When Director of Athletics Michael O’Brien told Marissa Hardiman that she had won one of only 10 $1,000 WPIAL scholarships awarded to female athletes, she was pretty surprised. She shouldn’t have been, because the tri-sport scholar athlete has excelled at just about everything she’s done since beginning her freshman year at Fox Chapel Area High School.
“I had looked up past winners and they all played sports in college, and I decided not to,” says Marissa, who bucked her family’s tradition of enrolling at Notre Dame to go to Georgetown University’s College of Foreign Service. “I was really excited. It’s a big honor.”
The awards are issued annually to 10 males and 10 females and are based upon applicants’ athletic and educational achievements, as well volunteer and community service activities.
Marissa has been a varsity starter on the field hockey and lacrosse teams since she was a freshman. She decided to add indoor track last year and ran the open 200 and 400, and often was a member of the 4×400 and 2×200 relay teams.
“When I was a freshman and sophomore, we were the WPIAL field hockey champs, and section champs for three years,” says team goalie Marissa, who has played sports pretty much her entire life. “In lacrosse, I’m a midfielder. We were the WPIAL runner-up last year and section champs in my sophomore and junior years.”
Throughout high school, Marissa also has challenged herself academically by taking numerous Advanced Placement classes. She holds a grade point average of 4.33, something that probably was a big factor in her selection as an awardee.
Even though Marissa spends every season in practice, competing, or studying, she still has found time to give back to her community. She does a lot of volunteering, some in support of the environment, and also has gone on many mission trips with her church.
At school, she is a member of the National Honor Society and Spanish National Honor Society.

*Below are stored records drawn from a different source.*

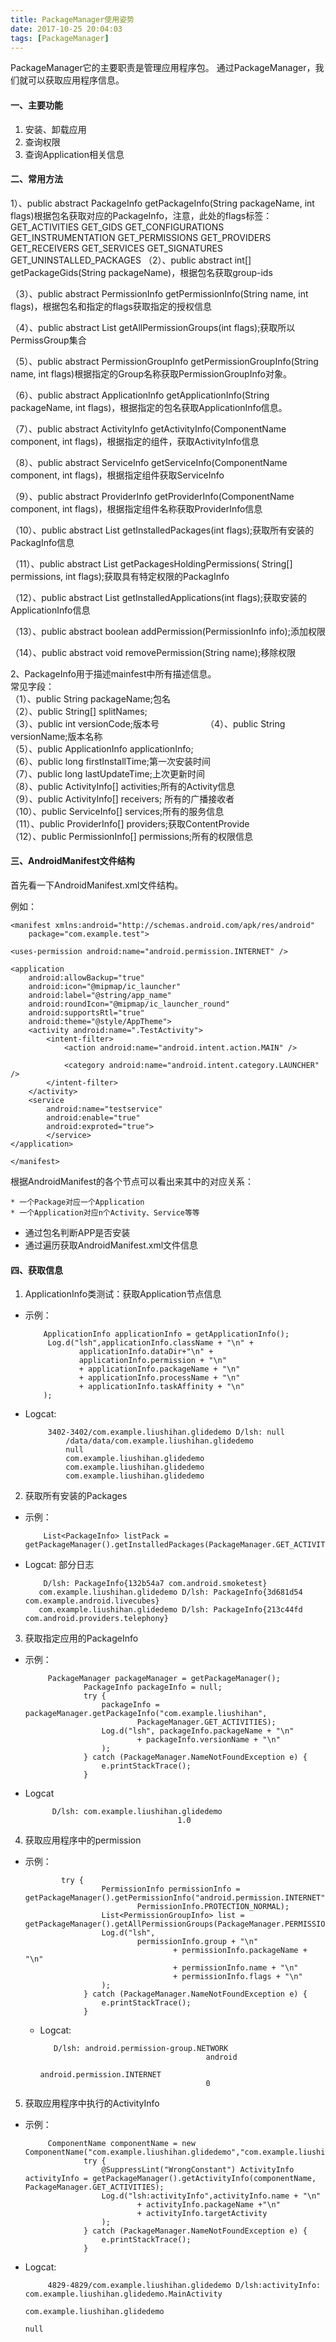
 ```yaml
---
title: PackageManager使用姿势
date: 2017-10-25 20:04:03
tags: [PackageManager]
---
```


PackageManager它的主要职责是管理应用程序包。 通过PackageManager，我们就可以获取应用程序信息。

#### 一、主要功能

1. 安装、卸载应用
2. 查询权限
3. 查询Application相关信息

#### 二、常用方法

1）、public abstract PackageInfo getPackageInfo(String packageName, int flags)根据包名获取对应的PackageInfo，注意，此处的flags标签：
 GET_ACTIVITIES
GET_GIDS
GET_CONFIGURATIONS
GET_INSTRUMENTATION
GET_PERMISSIONS
GET_PROVIDERS
GET_RECEIVERS
GET_SERVICES
GET_SIGNATURES
GET_UNINSTALLED_PACKAGES
（2）、public abstract int[] getPackageGids(String packageName)，根据包名获取group-ids

（3）、public abstract PermissionInfo getPermissionInfo(String name, int flags)，根据包名和指定的flags获取指定的授权信息

（4）、public abstract List<PermissionGroupInfo> getAllPermissionGroups(int flags);获取所以PermissGroup集合

（5）、public abstract PermissionGroupInfo getPermissionGroupInfo(String name,
    int flags)根据指定的Group名称获取PermissionGroupInfo对象。

（6）、public abstract ApplicationInfo getApplicationInfo(String packageName,
            int flags)，根据指定的包名获取ApplicationInfo信息。

（7）、public abstract ActivityInfo getActivityInfo(ComponentName component,
            int flags)，根据指定的组件，获取ActivityInfo信息

（8）、public abstract ServiceInfo getServiceInfo(ComponentName component,
            int flags)，根据指定组件获取ServiceInfo

（9）、public abstract ProviderInfo getProviderInfo(ComponentName component,
            int flags)，根据指定组件名称获取ProviderInfo信息

（10）、public abstract List<PackageInfo> getInstalledPackages(int flags);获取所有安装的PackagInfo信息

（11）、public abstract List<PackageInfo> getPackagesHoldingPermissions(
            String[] permissions, int flags);获取具有特定权限的PackagInfo

（12）、public abstract List<ApplicationInfo> getInstalledApplications(int flags);获取安装的ApplicationInfo信息

（13）、public abstract boolean addPermission(PermissionInfo info);添加权限

（14）、public abstract void removePermission(String name);移除权限

2、PackageInfo用于描述mainfest中所有描述信息。    
常见字段：   
（1）、public String packageName;包名    
（2）、public String[] splitNames;   
（3）、public int versionCode;版本号　　　　　
（4）、public String versionName;版本名称    
（5）、public ApplicationInfo applicationInfo;    
（6）、public long firstInstallTime;第一次安装时间   
（7）、public long lastUpdateTime;上次更新时间     
（8）、public ActivityInfo[] activities;所有的Activity信息     
（9）、public ActivityInfo[] receivers; 所有的广播接收者    
（10）、public ServiceInfo[] services;所有的服务信息     
（11）、public ProviderInfo[] providers;获取ContentProvide     
（12）、public PermissionInfo[] permissions;所有的权限信息


#### 三、AndroidManifest文件结构

首先看一下AndroidManifest.xml文件结构。

例如：

	<manifest xmlns:android="http://schemas.android.com/apk/res/android"
	    package="com.example.test">

    <uses-permission android:name="android.permission.INTERNET" />

    <application
        android:allowBackup="true"
        android:icon="@mipmap/ic_launcher"
        android:label="@string/app_name"
        android:roundIcon="@mipmap/ic_launcher_round"
        android:supportsRtl="true"
        android:theme="@style/AppTheme">
        <activity android:name=".TestActivity">
            <intent-filter>
                <action android:name="android.intent.action.MAIN" />

                <category android:name="android.intent.category.LAUNCHER" />
            </intent-filter>
        </activity>
        <service
        	android:name="testservice"
        	android:enable="true"
        	android:exproted="true">
        	</service>
    </application>

	</manifest>
	
	
	
	
根据AndroidManifest的各个节点可以看出来其中的对应关系：
	
	* 一个Package对应一个Application
	* 一个Application对应n个Activity、Service等等

* 通过包名判断APP是否安装
* 通过遍历获取AndroidManifest.xml文件信息
	
	


#### 四、获取信息


1. ApplicationInfo类测试：获取Application节点信息

  * 示例：

			ApplicationInfo applicationInfo = getApplicationInfo();  
			 Log.d("lsh",applicationInfo.className + "\n" +  
			        applicationInfo.dataDir+"\n" +  
			        applicationInfo.permission + "\n"  
			        + applicationInfo.packageName + "\n"  
			        + applicationInfo.processName + "\n"  
			        + applicationInfo.taskAffinity + "\n"  
			);  
	

 * Logcat:

			3402-3402/com.example.liushihan.glidedemo D/lsh: null                                                 
			    /data/data/com.example.liushihan.glidedemo
			    null
			 	com.example.liushihan.glidedemo
			 	com.example.liushihan.glidedemo
			 	com.example.liushihan.glidedemo
			 	
2. 获取所有安装的Packages

  * 示例：

			List<PackageInfo> listPack = getPackageManager().getInstalledPackages(PackageManager.GET_ACTIVITIES);


   * Logcat:
   部分日志

			 D/lsh: PackageInfo{132b54a7 com.android.smoketest}
			com.example.liushihan.glidedemo D/lsh: PackageInfo{3d681d54 com.example.android.livecubes}
			com.example.liushihan.glidedemo D/lsh: PackageInfo{213c44fd com.android.providers.telephony}
			
			
			
3. 获取指定应用的PackageInfo

 * 示例：

			PackageManager packageManager = getPackageManager();
			        PackageInfo packageInfo = null;
			        try {
			            packageInfo = packageManager.getPackageInfo("com.example.liushihan",
			                    PackageManager.GET_ACTIVITIES);
			            Log.d("lsh", packageInfo.packageName + "\n"
			                    + packageInfo.versionName + "\n"
			            );
			        } catch (PackageManager.NameNotFoundException e) {
			            e.printStackTrace();
			        }
			        
			        
 * Logcat

			 D/lsh: com.example.liushihan.glidedemo
			                             1.0
			                             
			                             
			       
4. 获取应用程序中的permission

 * 示例：

			   try {
			            PermissionInfo permissionInfo = getPackageManager().getPermissionInfo("android.permission.INTERNET",
			                    PermissionInfo.PROTECTION_NORMAL);
			            List<PermissionGroupInfo> list = getPackageManager().getAllPermissionGroups(PackageManager.PERMISSION_GRANTED);
			            Log.d("lsh",
			                    permissionInfo.group + "\n"
			                            + permissionInfo.packageName + "\n"
			                            + permissionInfo.name + "\n"
			                            + permissionInfo.flags + "\n"
			            );
			        } catch (PackageManager.NameNotFoundException e) {
			            e.printStackTrace();
			        }
			        
			        
   * Logcat:

		    D/lsh: android.permission-group.NETWORK
		                                      android
		                                      android.permission.INTERNET
		                                      0
		                                      
                  
                  
5. 获取应用程序中执行的ActivityInfo

 * 示例：


			ComponentName componentName = new ComponentName("com.example.liushihan.glidedemo","com.example.liushihan.glidedemo.MainActivity");
			        try {
			            @SuppressLint("WrongConstant") ActivityInfo activityInfo = getPackageManager().getActivityInfo(componentName, PackageManager.GET_ACTIVITIES);
			            Log.d("lsh:activityInfo",activityInfo.name + "\n"
			                    + activityInfo.packageName +"\n"
			                    + activityInfo.targetActivity
			            );
			        } catch (PackageManager.NameNotFoundException e) {
			            e.printStackTrace();
			        }  
		        
		        
 * Logcat:

			
			4829-4829/com.example.liushihan.glidedemo D/lsh:activityInfo: com.example.liushihan.glidedemo.MainActivity
			                                                                                 com.example.liushihan.glidedemo
			                                                                                 null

She also serves as co-president of the Latin Club and participated in the school’s Big Brothers/Big Sisters program for two years.

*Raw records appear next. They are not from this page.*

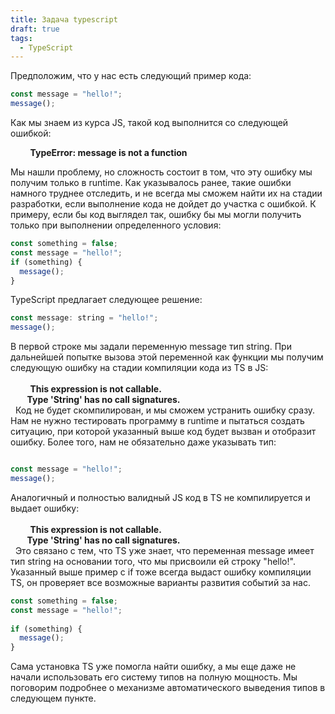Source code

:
 ```yaml
---
title: Задача typescript
draft: true
tags:
  - TypeScript
---
```

Предположим, что у нас есть следующий пример кода:

```javascript
const message = "hello!";
message();
```

Как мы знаем из курса JS, такой код выполнится со следующей ошибкой:  
  
        **TypeError: message is not a function**  
  
Мы нашли проблему, но сложность состоит в том, что эту ошибку мы получим только в runtime. Как указывалось ранее, такие ошибки намного труднее отследить, и не всегда мы сможем найти их на стадии разработки, если выполнение кода не дойдет до участка с ошибкой. 
К примеру, если бы код выглядел так, ошибку бы мы могли получить только при выполнении определенного условия:

```javascript
const something = false;
const message = "hello!";
if (something) {
  message();
}
```

TypeScript предлагает следующее решение:

```javascript
const message: string = "hello!";
message();
```

В первой строке мы задали переменную message тип string. При дальнейшей попытке вызова этой переменной как функции мы получим следующую ошибку на стадии компиляции кода из TS в JS:  
   
        **This expression is not callable.  
        Type 'String' has no call signatures.**  
 
Код не будет скомпилирован, и мы сможем устранить ошибку сразу. Нам не нужно тестировать программу в runtime и пытаться создать ситуацию, при которой указанный выше код будет вызван и отобразит ошибку. Более того, нам не обязательно даже указывать тип:

```javascript

const message = "hello!";
message();
```

Аналогичный и полностью валидный JS код в TS не компилируется и выдает ошибку:  
   
        **This expression is not callable.  
        Type 'String' has no call signatures.**  
 
Это связано с тем, что TS уже знает, что переменная message имеет тип string на основании того, что мы присвоили ей строку "hello!".  
Указанный выше пример с if тоже всегда выдаст ошибку компиляции TS, он проверяет все возможные варианты развития событий за нас.

```javascript
const something = false;
const message = "hello!";
 
if (something) {
  message();
}
```

Сама установка TS уже помогла найти ошибку, а мы еще даже не начали использовать его систему типов на полную мощность. Мы поговорим подробнее о механизме автоматического выведения типов в следующем пункте.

The biggest challenge ahead of Marissa may not be in what she does, but in what she doesn’t do. After playing sports from a really young age, starting with soccer, she made the tough decision to bow out of varsity athletics during college. She certainly could have played on many field hockey and lacrosse teams, but wants to concentrate on her studies.
“I’ve always been drawn to team sports, so not playing is going to be a big change,” she admits. “I’ll definitely have to play in some capacity, perhaps at the club level.”

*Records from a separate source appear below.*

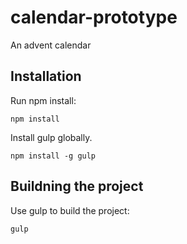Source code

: # calendar-prototype
An advent calendar

## Installation
Run npm install:
```
npm install
```

Install gulp globally.
```
npm install -g gulp
```

## Buildning the project
Use gulp to build the project:
```
gulp
```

“Marissa epitomizes what it means to be a student athlete,” says Mr. O’Brien. “She is positive, leads by example, and is a role model in the classroom and on the field. She is exceptionally dedicated to both academics and the sports she plays, and always holds herself to the highest standards. I have no doubt that she will continue to be successful in whatever endeavors she chooses in the years to come.”